- Tamawood (TWD) sees enquiries decline in the last week, which is attributed to interest rate rises and the upcoming Australian election
- However, the company believes it is well positioned to take advantage of the changing economic climate
- It expects to see future success due to its lower costs, experienced staff, and rental market conditions
- The recent acquisition of Astivita and supplier relationships has ensured it is well supplied to finish homes and hold six month of stocks and order in advance.
- Shares are trading 5.36 per cent lower today at $3 each
Home construction company Tamawood (TWD) has seen enquiries decline in the last week, which is attributed to interest rate rises and the upcoming Australian election.
However, the company believes it is well positioned to take advantage of the changing economic climate.
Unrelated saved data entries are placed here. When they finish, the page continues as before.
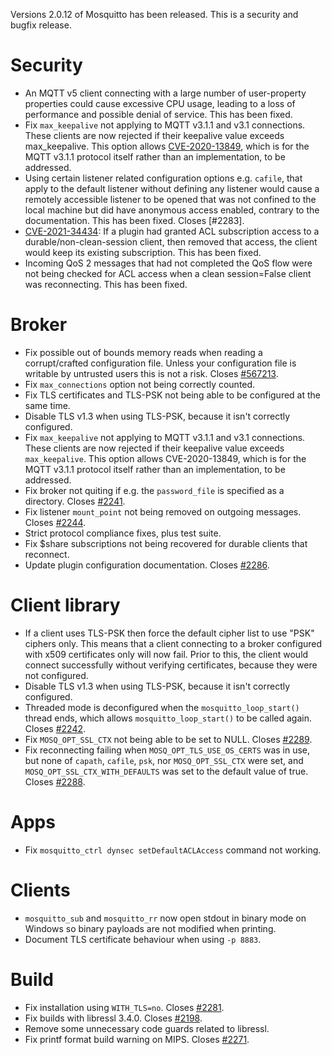 <!--
.. title: Version 2.0.12 released.
.. slug: version-2-0-12-released
.. date: 2021-08-31 17:16:38 UTC+1
.. tags: Releases
.. category:
.. link:
.. description:
.. type: text
-->

Versions 2.0.12 of Mosquitto has been released. This is a security
and bugfix release.

# Security
- An MQTT v5 client connecting with a large number of user-property properties
  could cause excessive CPU usage, leading to a loss of performance and
  possible denial of service. This has been fixed.
- Fix `max_keepalive` not applying to MQTT v3.1.1 and v3.1 connections.
  These clients are now rejected if their keepalive value exceeds
  max_keepalive. This option allows [CVE-2020-13849], which is for the MQTT
  v3.1.1 protocol itself rather than an implementation, to be addressed.
- Using certain listener related configuration options e.g. `cafile`, that
  apply to the default listener without defining any listener would cause a
  remotely accessible listener to be opened that was not confined to the local
  machine but did have anonymous access enabled, contrary to the
  documentation. This has been fixed. Closes [#2283].
- [CVE-2021-34434]: If a plugin had granted ACL subscription access to a
  durable/non-clean-session client, then removed that access, the client would
  keep its existing subscription. This has been fixed.
- Incoming QoS 2 messages that had not completed the QoS flow were not being
  checked for ACL access when a clean session=False client was reconnecting.
  This has been fixed.

# Broker
- Fix possible out of bounds memory reads when reading a corrupt/crafted
  configuration file. Unless your configuration file is writable by untrusted
  users this is not a risk. Closes [#567213].
- Fix `max_connections` option not being correctly counted.
- Fix TLS certificates and TLS-PSK not being able to be configured at the same
  time.
- Disable TLS v1.3 when using TLS-PSK, because it isn't correctly configured.
- Fix `max_keepalive` not applying to MQTT v3.1.1 and v3.1 connections.
  These clients are now rejected if their keepalive value exceeds
  `max_keepalive`. This option allows CVE-2020-13849, which is for the MQTT
  v3.1.1 protocol itself rather than an implementation, to be addressed.
- Fix broker not quiting if e.g. the `password_file` is specified as a
  directory. Closes [#2241].
- Fix listener `mount_point` not being removed on outgoing messages.
  Closes [#2244].
- Strict protocol compliance fixes, plus test suite.
- Fix $share subscriptions not being recovered for durable clients that
  reconnect.
- Update plugin configuration documentation. Closes [#2286].

# Client library
- If a client uses TLS-PSK then force the default cipher list to use "PSK"
  ciphers only. This means that a client connecting to a broker configured
  with x509 certificates only will now fail. Prior to this, the client would
  connect successfully without verifying certificates, because they were not
  configured.
- Disable TLS v1.3 when using TLS-PSK, because it isn't correctly configured.
- Threaded mode is deconfigured when the `mosquitto_loop_start()` thread ends,
  which allows `mosquitto_loop_start()` to be called again. Closes [#2242].
- Fix `MOSQ_OPT_SSL_CTX` not being able to be set to NULL. Closes [#2289].
- Fix reconnecting failing when `MOSQ_OPT_TLS_USE_OS_CERTS` was in use, but none
  of `capath`, `cafile`, `psk`, nor `MOSQ_OPT_SSL_CTX` were set, and
  `MOSQ_OPT_SSL_CTX_WITH_DEFAULTS` was set to the default value of true.
  Closes [#2288].

# Apps
- Fix `mosquitto_ctrl dynsec setDefaultACLAccess` command not working.

# Clients
- `mosquitto_sub` and `mosquitto_rr` now open stdout in binary mode on Windows
  so binary payloads are not modified when printing.
- Document TLS certificate behaviour when using `-p 8883`.

# Build
- Fix installation using `WITH_TLS=no`. Closes [#2281].
- Fix builds with libressl 3.4.0. Closes [#2198].
- Remove some unnecessary code guards related to libressl.
- Fix printf format build warning on MIPS. Closes [#2271].

[#2198]: https://github.com/eclipse/mosquitto/issues/2198
[#2241]: https://github.com/eclipse/mosquitto/issues/2241
[#2242]: https://github.com/eclipse/mosquitto/issues/2242
[#2244]: https://github.com/eclipse/mosquitto/issues/2244
[#2271]: https://github.com/eclipse/mosquitto/issues/2271
[#2281]: https://github.com/eclipse/mosquitto/issues/2281
[#2286]: https://github.com/eclipse/mosquitto/issues/2286
[#2288]: https://github.com/eclipse/mosquitto/issues/2288
[#2289]: https://github.com/eclipse/mosquitto/issues/2289
[#567213]: https://bugs.eclipse.org/bugs/show_bug.cgi?id=567213
[CVE-2020-13849]: https://nvd.nist.gov/vuln/detail/CVE-2020-13849
[CVE-2021-34434]: https://nvd.nist.gov/vuln/detail/CVE-2021-34434
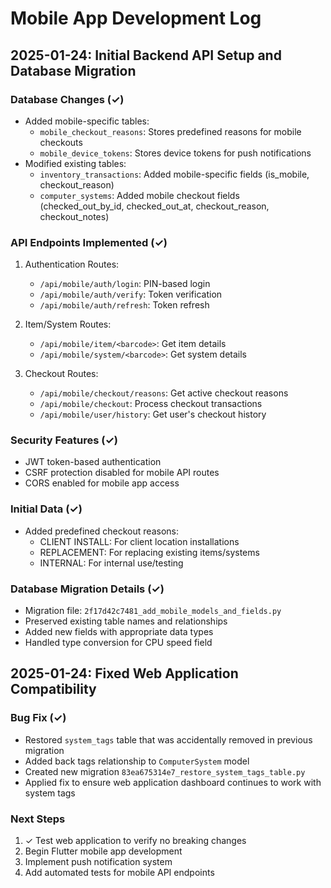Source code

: # Mobile App Development Log

## 2025-01-24: Initial Backend API Setup and Database Migration

### Database Changes (✓)
- Added mobile-specific tables:
  - `mobile_checkout_reasons`: Stores predefined reasons for mobile checkouts
  - `mobile_device_tokens`: Stores device tokens for push notifications
- Modified existing tables:
  - `inventory_transactions`: Added mobile-specific fields (is_mobile, checkout_reason)
  - `computer_systems`: Added mobile checkout fields (checked_out_by_id, checked_out_at, checkout_reason, checkout_notes)

### API Endpoints Implemented (✓)
1. Authentication Routes:
   - `/api/mobile/auth/login`: PIN-based login
   - `/api/mobile/auth/verify`: Token verification
   - `/api/mobile/auth/refresh`: Token refresh

2. Item/System Routes:
   - `/api/mobile/item/<barcode>`: Get item details
   - `/api/mobile/system/<barcode>`: Get system details

3. Checkout Routes:
   - `/api/mobile/checkout/reasons`: Get active checkout reasons
   - `/api/mobile/checkout`: Process checkout transactions
   - `/api/mobile/user/history`: Get user's checkout history

### Security Features (✓)
- JWT token-based authentication
- CSRF protection disabled for mobile API routes
- CORS enabled for mobile app access

### Initial Data (✓)
- Added predefined checkout reasons:
  - CLIENT INSTALL: For client location installations
  - REPLACEMENT: For replacing existing items/systems
  - INTERNAL: For internal use/testing

### Database Migration Details (✓)
- Migration file: `2f17d42c7481_add_mobile_models_and_fields.py`
- Preserved existing table names and relationships
- Added new fields with appropriate data types
- Handled type conversion for CPU speed field

## 2025-01-24: Fixed Web Application Compatibility

### Bug Fix (✓)
- Restored `system_tags` table that was accidentally removed in previous migration
- Added back tags relationship to `ComputerSystem` model
- Created new migration `83ea675314e7_restore_system_tags_table.py`
- Applied fix to ensure web application dashboard continues to work with system tags

### Next Steps
1. ✓ Test web application to verify no breaking changes
2. Begin Flutter mobile app development
3. Implement push notification system
4. Add automated tests for mobile API endpoints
It expects to see future success due to its lower costs, experienced staff, and rental market conditions.
In addition, recently introduced accessible housing requirements are expected to have cost implications for competitors in the industry.
Costs and availability of building materials have been significantly affected recently through the Ukraine war and ongoing lockdowns in China.
However, the company has ensured it is well supplied to finish homes and hold six months of stock and order in advance. It said it has achieved this through its recent acquisition of Astivita and supplier relationships.
Shares were trading 5.36 per cent lower today at $3 each at market close.